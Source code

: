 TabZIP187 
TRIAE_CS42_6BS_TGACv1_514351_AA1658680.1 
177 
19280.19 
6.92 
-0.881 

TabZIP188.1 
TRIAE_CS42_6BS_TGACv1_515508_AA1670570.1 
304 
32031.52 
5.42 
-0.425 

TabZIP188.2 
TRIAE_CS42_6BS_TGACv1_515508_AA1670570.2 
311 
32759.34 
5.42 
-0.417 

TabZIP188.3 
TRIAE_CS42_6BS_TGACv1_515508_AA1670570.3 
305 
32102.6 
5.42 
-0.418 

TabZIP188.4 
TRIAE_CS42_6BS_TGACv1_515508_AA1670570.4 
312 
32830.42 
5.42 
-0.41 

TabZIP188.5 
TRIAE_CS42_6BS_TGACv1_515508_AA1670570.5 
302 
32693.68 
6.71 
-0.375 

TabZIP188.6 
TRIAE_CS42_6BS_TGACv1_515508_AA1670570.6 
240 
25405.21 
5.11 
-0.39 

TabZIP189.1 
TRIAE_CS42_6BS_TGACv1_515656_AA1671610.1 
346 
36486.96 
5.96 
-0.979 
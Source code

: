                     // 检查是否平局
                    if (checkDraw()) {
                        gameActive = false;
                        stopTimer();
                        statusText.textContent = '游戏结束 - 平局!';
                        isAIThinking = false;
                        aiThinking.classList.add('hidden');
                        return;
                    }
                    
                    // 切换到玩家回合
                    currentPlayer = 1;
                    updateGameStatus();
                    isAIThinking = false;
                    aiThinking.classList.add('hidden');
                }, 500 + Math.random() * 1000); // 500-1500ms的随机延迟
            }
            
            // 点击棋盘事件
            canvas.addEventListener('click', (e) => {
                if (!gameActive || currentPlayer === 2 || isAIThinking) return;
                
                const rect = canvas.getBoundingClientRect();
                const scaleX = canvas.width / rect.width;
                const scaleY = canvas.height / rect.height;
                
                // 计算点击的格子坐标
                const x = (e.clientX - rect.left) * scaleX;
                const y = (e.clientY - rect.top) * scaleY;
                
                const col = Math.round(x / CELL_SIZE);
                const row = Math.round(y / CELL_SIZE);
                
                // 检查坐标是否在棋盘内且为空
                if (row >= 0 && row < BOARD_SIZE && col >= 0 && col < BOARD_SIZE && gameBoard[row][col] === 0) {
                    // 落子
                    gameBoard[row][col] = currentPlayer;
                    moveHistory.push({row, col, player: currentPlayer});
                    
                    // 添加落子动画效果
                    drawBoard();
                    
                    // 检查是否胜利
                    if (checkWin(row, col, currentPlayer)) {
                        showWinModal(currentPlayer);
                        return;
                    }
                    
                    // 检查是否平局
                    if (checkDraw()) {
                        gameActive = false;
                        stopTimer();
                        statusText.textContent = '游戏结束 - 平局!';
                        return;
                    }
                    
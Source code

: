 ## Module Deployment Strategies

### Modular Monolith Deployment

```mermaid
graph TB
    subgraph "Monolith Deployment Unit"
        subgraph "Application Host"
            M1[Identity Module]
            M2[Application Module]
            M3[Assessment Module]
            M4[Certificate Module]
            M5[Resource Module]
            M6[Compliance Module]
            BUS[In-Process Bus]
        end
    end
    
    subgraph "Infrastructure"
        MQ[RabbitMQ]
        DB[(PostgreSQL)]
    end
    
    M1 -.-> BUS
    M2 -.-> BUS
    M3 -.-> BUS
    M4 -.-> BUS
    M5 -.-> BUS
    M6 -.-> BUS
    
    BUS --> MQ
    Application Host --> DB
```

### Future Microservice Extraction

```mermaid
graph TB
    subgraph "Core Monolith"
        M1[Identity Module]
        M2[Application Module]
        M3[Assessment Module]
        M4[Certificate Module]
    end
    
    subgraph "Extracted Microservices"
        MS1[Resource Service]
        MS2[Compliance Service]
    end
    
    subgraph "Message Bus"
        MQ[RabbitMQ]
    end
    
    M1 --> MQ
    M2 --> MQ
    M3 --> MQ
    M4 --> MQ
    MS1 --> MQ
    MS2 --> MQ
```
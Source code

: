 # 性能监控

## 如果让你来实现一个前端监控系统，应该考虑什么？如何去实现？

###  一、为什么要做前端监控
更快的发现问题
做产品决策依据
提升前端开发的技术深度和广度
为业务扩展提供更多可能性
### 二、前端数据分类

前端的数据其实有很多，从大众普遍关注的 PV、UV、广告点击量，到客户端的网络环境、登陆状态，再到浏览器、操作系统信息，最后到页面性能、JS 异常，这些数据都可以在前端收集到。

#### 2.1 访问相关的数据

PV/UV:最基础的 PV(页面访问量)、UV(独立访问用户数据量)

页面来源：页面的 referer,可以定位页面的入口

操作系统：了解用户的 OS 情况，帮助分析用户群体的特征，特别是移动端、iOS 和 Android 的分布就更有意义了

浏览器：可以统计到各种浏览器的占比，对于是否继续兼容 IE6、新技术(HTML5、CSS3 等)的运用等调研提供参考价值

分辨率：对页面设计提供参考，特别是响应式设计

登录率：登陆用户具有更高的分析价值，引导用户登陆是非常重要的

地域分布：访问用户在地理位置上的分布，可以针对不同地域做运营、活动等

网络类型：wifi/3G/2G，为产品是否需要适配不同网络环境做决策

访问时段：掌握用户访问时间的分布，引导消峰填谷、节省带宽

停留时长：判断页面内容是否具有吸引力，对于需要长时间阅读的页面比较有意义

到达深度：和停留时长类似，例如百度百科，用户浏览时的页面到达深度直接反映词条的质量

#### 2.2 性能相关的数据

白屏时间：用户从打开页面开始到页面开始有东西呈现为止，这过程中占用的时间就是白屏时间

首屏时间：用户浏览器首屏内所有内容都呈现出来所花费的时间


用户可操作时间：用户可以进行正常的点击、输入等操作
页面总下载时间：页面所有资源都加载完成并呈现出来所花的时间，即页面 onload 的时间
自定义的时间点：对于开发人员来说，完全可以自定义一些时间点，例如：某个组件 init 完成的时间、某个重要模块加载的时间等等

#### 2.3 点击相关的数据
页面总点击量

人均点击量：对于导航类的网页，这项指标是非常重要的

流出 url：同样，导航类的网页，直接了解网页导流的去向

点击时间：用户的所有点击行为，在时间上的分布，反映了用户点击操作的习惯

---+---

> _AIM OF THE TASK_:
With "Application" as the string to look for, count the matching lines above and give the number by itself.

> _RESPONSE AREA_:
4